## Task material
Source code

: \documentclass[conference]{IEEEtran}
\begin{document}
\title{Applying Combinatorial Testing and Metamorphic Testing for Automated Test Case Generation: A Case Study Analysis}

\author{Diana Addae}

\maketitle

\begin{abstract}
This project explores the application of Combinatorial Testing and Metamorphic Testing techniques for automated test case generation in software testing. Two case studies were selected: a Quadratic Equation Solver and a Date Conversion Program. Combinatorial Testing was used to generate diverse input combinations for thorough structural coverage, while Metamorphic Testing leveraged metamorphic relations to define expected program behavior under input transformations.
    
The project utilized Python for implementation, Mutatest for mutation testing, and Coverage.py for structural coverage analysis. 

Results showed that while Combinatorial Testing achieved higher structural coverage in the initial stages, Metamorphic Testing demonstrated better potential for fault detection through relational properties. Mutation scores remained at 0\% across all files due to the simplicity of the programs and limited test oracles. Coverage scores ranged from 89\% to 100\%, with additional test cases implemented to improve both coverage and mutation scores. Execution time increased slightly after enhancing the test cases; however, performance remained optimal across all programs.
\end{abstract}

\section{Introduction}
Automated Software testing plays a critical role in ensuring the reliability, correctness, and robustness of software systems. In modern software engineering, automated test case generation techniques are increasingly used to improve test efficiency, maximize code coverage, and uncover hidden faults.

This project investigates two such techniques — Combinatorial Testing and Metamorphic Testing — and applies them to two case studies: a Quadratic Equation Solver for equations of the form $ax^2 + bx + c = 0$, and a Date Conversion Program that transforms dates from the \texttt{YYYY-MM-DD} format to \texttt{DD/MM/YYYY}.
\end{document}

## Task to complete
Set down exactly, and only, the lines from the one containing "Results showed that" to the final line of the data.

## Exercise result
Results showed that while Combinatorial Testing achieved higher structural coverage in the initial stages, Metamorphic Testing demonstrated better potential for fault detection through relational properties. Mutation scores remained at 0\% across all files due to the simplicity of the programs and limited test oracles. Coverage scores ranged from 89\% to 100\%, with additional test cases implemented to improve both coverage and mutation scores. Execution time increased slightly after enhancing the test cases; however, performance remained optimal across all programs.
\end{abstract}

\section{Introduction}
Automated Software testing plays a critical role in ensuring the reliability, correctness, and robustness of software systems. In modern software engineering, automated test case generation techniques are increasingly used to improve test efficiency, maximize code coverage, and uncover hidden faults.

This project investigates two such techniques — Combinatorial Testing and Metamorphic Testing — and applies them to two case studies: a Quadratic Equation Solver for equations of the form $ax^2 + bx + c = 0$, and a Date Conversion Program that transforms dates from the \texttt{YYYY-MM-DD} format to \texttt{DD/MM/YYYY}.
\end{document}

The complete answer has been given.